[Material shown — start]
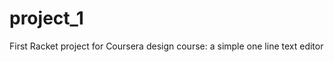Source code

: project_1
=========

First Racket project for Coursera design course: a simple one line text editor
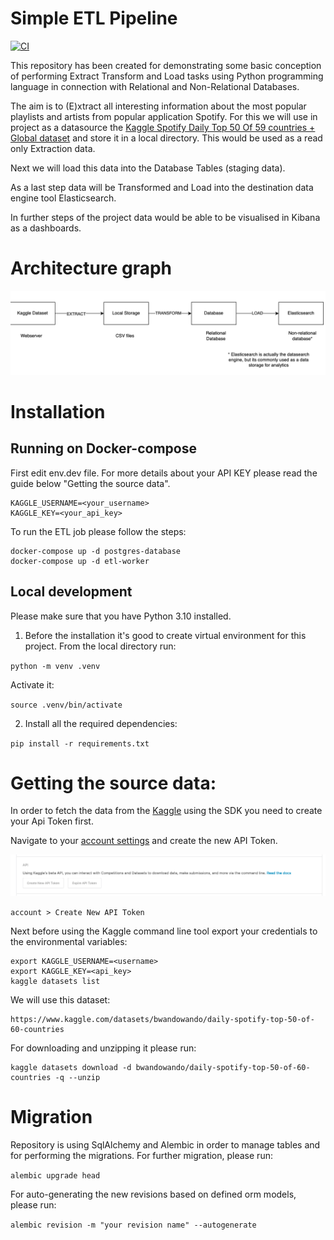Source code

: # Simple ETL Pipeline

[![CI](https://github.com/automationdream/simple-etl-pipeline/actions/workflows/tests.yml/badge.svg)](https://github.com/automationdream/simple-etl-pipeline/actions/workflows/tests.yml)

This repository has been created for demonstrating some basic conception of performing Extract Transform and Load tasks 
using Python programming language in connection with Relational and Non-Relational Databases.

The aim is to (E)xtract all interesting information about the most popular playlists and artists from popular application Spotify.
For this we will use in project as a datasource the [Kaggle Spotify Daily Top 50 Of 59 countries + Global dataset](https://www.kaggle.com/datasets/bwandowando/daily-spotify-top-50-of-60-countries) and store it in a local directory.
This would be used as a read only Extraction data.

Next we will load this data into the Database Tables (staging data).

As a last step data will be Transformed and Load into the destination data engine tool Elasticsearch.

In further steps of the project data would be able to be visualised in Kibana as a dashboards.

# Architecture graph

![architecture-draw.png](.README/architecture-draw.png)

# Installation 

## Running on Docker-compose

First edit env.dev file. For more details about your API KEY please read the guide below "Getting the source data".

    KAGGLE_USERNAME=<your_username>
    KAGGLE_KEY=<your_api_key>


To run the ETL job please follow the steps:

    docker-compose up -d postgres-database
    docker-compose up -d etl-worker

## Local development

Please make sure that you have Python 3.10 installed.
1. Before the installation it's good to create virtual environment for this project. From the local directory run:

`python -m venv .venv`

Activate it:

`source .venv/bin/activate`

2. Install all the required dependencies:


`pip install -r requirements.txt`
    

# Getting the source data:

In order to fetch the data from the [Kaggle](https://www.kaggle.com) using the SDK you need to create your Api Token first.

Navigate to your [account settings](https://www.kaggle.com/<username>/account) and create the new API Token.

![create-token.png](.README/create-token.png)

`account > Create New API Token `

Next before using the Kaggle command line tool export your credentials to the environmental variables:

    export KAGGLE_USERNAME=<username>
    export KAGGLE_KEY=<api_key>
    kaggle datasets list

We will use this dataset:

    https://www.kaggle.com/datasets/bwandowando/daily-spotify-top-50-of-60-countries

For downloading and unzipping it please run:

    kaggle datasets download -d bwandowando/daily-spotify-top-50-of-60-countries -q --unzip

# Migration

Repository is using SqlAlchemy and Alembic in order to manage tables and for performing the migrations.
For further migration, please run: 

`alembic upgrade head`

For auto-generating the new revisions based on defined orm models, please run:

`alembic revision -m "your revision name" --autogenerate`
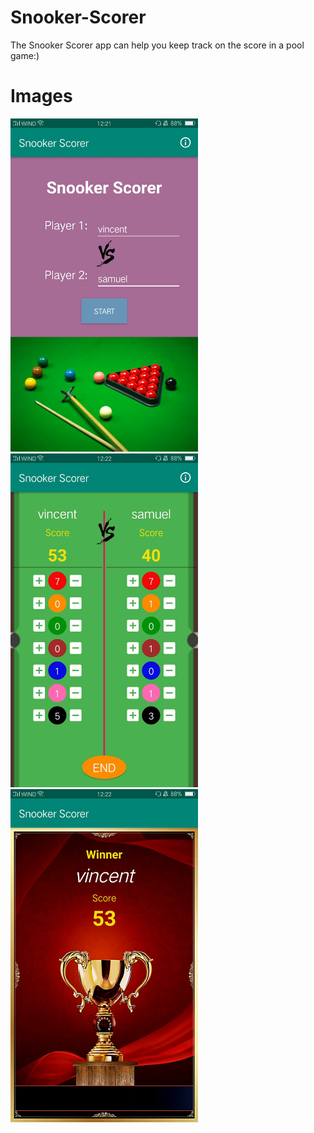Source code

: # Snooker-Scorer
The Snooker Scorer app can help you keep track on the score in a pool game:)

# Images
<img src="images/1.jpg" width=300> <img src="images/2.jpg" width=300> <img src="images/3.jpg" width=300>
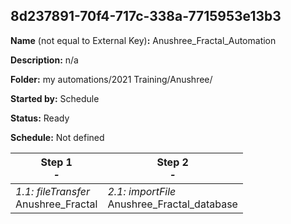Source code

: ## 8d237891-70f4-717c-338a-7715953e13b3

**Name** (not equal to External Key)**:** Anushree_Fractal_Automation

**Description:** n/a

**Folder:** my automations/2021 Training/Anushree/

**Started by:** Schedule

**Status:** Ready

**Schedule:** Not defined

| Step 1<br>_-_ | Step 2<br>_-_ |
| --- | --- |
| _1.1: fileTransfer_<br>Anushree_Fractal | _2.1: importFile_<br>Anushree_Fractal_database |
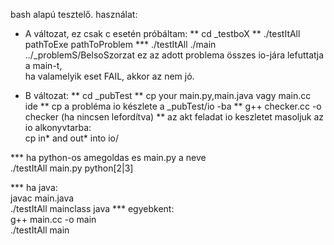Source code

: bash alapú tesztelő.
használat:

* A változat, ez csak c esetén próbáltam:
** cd _testboX
** ./testItAll pathToExe pathToProblem
*** ./testItAll ./main ../_problemS/BelsoSzorzat
ez az adott problema összes io-jára lefuttatja a main-t, <br>
ha valamelyik eset FAIL, akkor az nem jó.

* B változat:
** cd _pubTest
** cp your main.py,main.java vagy main.cc ide
** cp a probléma io készlete a _pubTest/io -ba
** g++ checker.cc -o checker (ha nincsen lefordítva)
** az akt feladat io keszletet masoljuk az io alkonyvtarba: <br>
   cp in* and out* into io/

*** ha python-os amegoldas es main.py a neve<br>
./testItAll main.py python[2|3]

*** ha java:<br>
javac main.java <br>
./testItAll mainclass java
*** egyebkent:<br>
g++ main.cc -o main<br>
./testItAll main



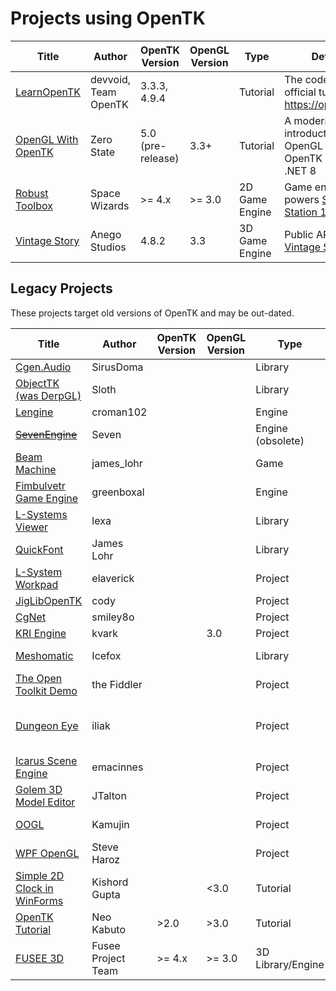 # Projects using OpenTK
| Title                                                                                                                                           | Author        | OpenTK Version | OpenGL Version | Type     | Details                                                                                                                                              |
|-----------------------------|---------------|----------------|----------------|----------|------------------------------------------------------------------------------------------------------------------------------------------------------|
| [LearnOpenTK](https://github.com/opentk/LearnOpenTK)                                                                                                   | devvoid, Team OpenTK     | 3.3.3, 4.9.4          |           | Tutorial  | The code of the official tutorials at https://opentk.net/                                                                                                                                                     |
| [OpenGL With OpenTK](https://say.itaint.moe/blags/otk_opengl.html)   | Zero State     | 5.0 (pre-release) | 3.3+ | Tutorial  | A modern introduction to OpenGL with OpenTK 5 with .NET 8 |
| [Robust Toolbox](https://github.com/space-wizards/RobustToolbox)             | Space Wizards    | >= 4.x           | >= 3.0           | 2D Game Engine | Game engine that powers [Space Station 14](https://spacestation14.io/)                                                                                                                                                     |
| [Vintage Story](https://github.com/anegostudios)             | Anego Studios    | 4.8.2           | 3.3           | 3D Game Engine | Public API for [Vintage Story](https://www.vintagestory.at/)                                                                                                                                                     |

## Legacy Projects
These projects target old versions of OpenTK and may be out-dated.

| Title                                                                                                                                           | Author        | OpenTK Version | OpenGL Version | Type     | Details                                                                                                                                              |
|-----------------------------|---------------|----------------|----------------|----------|------------------------------------------------------------------------------------------------------------------------------------------------------|
| [Cgen.Audio](https://github.com/SirusDoma/Cgen.Audio)                  | SirusDoma     |                |                | Library  | |
| [ObjectTK (was DerpGL)](https://github.com/JcBernack/ObjectTK)       | Sloth         |                |                | Library  |                                                                                                                                                      |
| [Lengine](http://www.indiedb.com/engines/lengine)                     | croman102     |                |                | Engine   |                                                                                          |
| ~~[SevenEngine](https://github.com/ZacharyPatten/SevenEngine)~~                 | Seven         |                |                | Engine (obsolete)   |                                                                                                                                                      |
| [Beam Machine](https://www.allegro.cc/forums/thread/610963/965175)                | james_lohr    |                |                | Game     |  Finished. https://www.youtube.com/watch?v=hl-7sTqCvGY                                                                                               |
| [Fimbulvetr Game Engine](https://github.com/Fimbulwinter/FimbulvetrEngine)      | greenboxal    |                |                | Engine   |                                                                                                                                                      |
| [L-Systems Viewer](https://code.google.com/archive/p/lsystems-csharp-lib/)            | lexa          |                |                | Library  | Alternate link: lexa.tatalata.com/tag/l-system/                                                                                                      |
| [QuickFont](https://github.com/opcon/QuickFont)                   | James Lohr    |                |                | Library  |                                                                                                                                                      |
| [L-System Workpad](https://github.com/elaverick/L-System-Workpad)            | elaverick     |                |                | Project  |                                                                                                                                                      |
| [JigLibOpenTK](https://sourceforge.net/projects/jiglibopentk/)                | cody          |                |                | Project  | Author's personal framework for unfinished game                                                                                                      |
| [CgNet](https://github.com/corngood/cgnet/)                       | smiley8o      |                |                | Project  |                                                                                                                                                      |
| [KRI Engine](https://github.com/kvark/kri)                  | kvark         |                | 3.0            | Project  | [old] Modern OpenGL-3 engine                                                                                                                         |
| [Meshomatic](https://github.com/sixman9/Meshomatic)                  | Icefox        |                |                | Library  | A collection of open-source loader classes for 3D models (.obj                                                                                       |
| [The Open Toolkit Demo](https://github.com/opentk/opentk-examples)       | the Fiddler   |                |                | Project  | Shipped alongside with Opentk                                                                                                                        |
| [Dungeon Eye](https://github.com/iliak/dungeoneye)                 | iliak         |                |                | Project  | Remake of The Eye of Beholder 2. https://www.gamedev.net/forums/topic/597127-dungeon-eye-eye-of-the-beholder-ii-remake/ . http://www.dungeoneye.net/ |
| [Icarus Scene Engine](https://sourceforge.net/projects/icarus/)         | emacinnes     |                |                | Project  |                                                                                                                                                      |
| [Golem 3D Model Editor](https://archive.li/OuJeg)       | JTalton       |                |                | Project  |                                                                                                                                                      |
| [OOGL](https://sourceforge.net/projects/oogl/)                        | Kamujin       |                |                | Project  | OOGL is a set of simple C# object wrappers to OpenGL handles                                                                                         |
| [WPF OpenGL](http://steveharoz.com/wpfopentk/)                  | Steve Haroz   |                |                | Project  | OpenTK declares support of WPF in  core                                                                                                              |
| [Simple 2D Clock in WinForms](https://kishordgupta.wordpress.com/2010/12/21/opentk-a-simple-2d-clock-design-in-windows-form-c-basic-opentk-1/) | Kishord Gupta |                | <3.0           | Tutorial | Outdated Tutorial                                                                                                                                    |
| [OpenTK Tutorial](http://neokabuto.blogspot.com/p/tutorials.html)             | Neo Kabuto    | >2.0           | >3.0           | Tutorial |                                                                                                                                                      |
| [FUSEE 3D](http://fusee3d.org)             | Fusee Project Team    | >= 4.x           | >= 3.0           | 3D Library/Engine |                                                                                                                                                      |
[Material shown — finish]
-- Task to carry out --
Here the job is to copy the listing above word for word, starting at the line with "# Projects using OpenTK" and ending at the line with "with .NET 8 |", and to leave out the pictures.

-- Response below --
 # Projects using OpenTK
| Title                                                                                                                                           | Author        | OpenTK Version | OpenGL Version | Type     | Details                                                                                                                                              |
|-----------------------------|---------------|----------------|----------------|----------|------------------------------------------------------------------------------------------------------------------------------------------------------|
| [LearnOpenTK](https://github.com/opentk/LearnOpenTK)                                                                                                   | devvoid, Team OpenTK     | 3.3.3, 4.9.4          |           | Tutorial  | The code of the official tutorials at https://opentk.net/                                                                                                                                                     |
| [OpenGL With OpenTK](https://say.itaint.moe/blags/otk_opengl.html)   | Zero State     | 5.0 (pre-release) | 3.3+ | Tutorial  | A modern introduction to OpenGL with OpenTK 5 with .NET 8 |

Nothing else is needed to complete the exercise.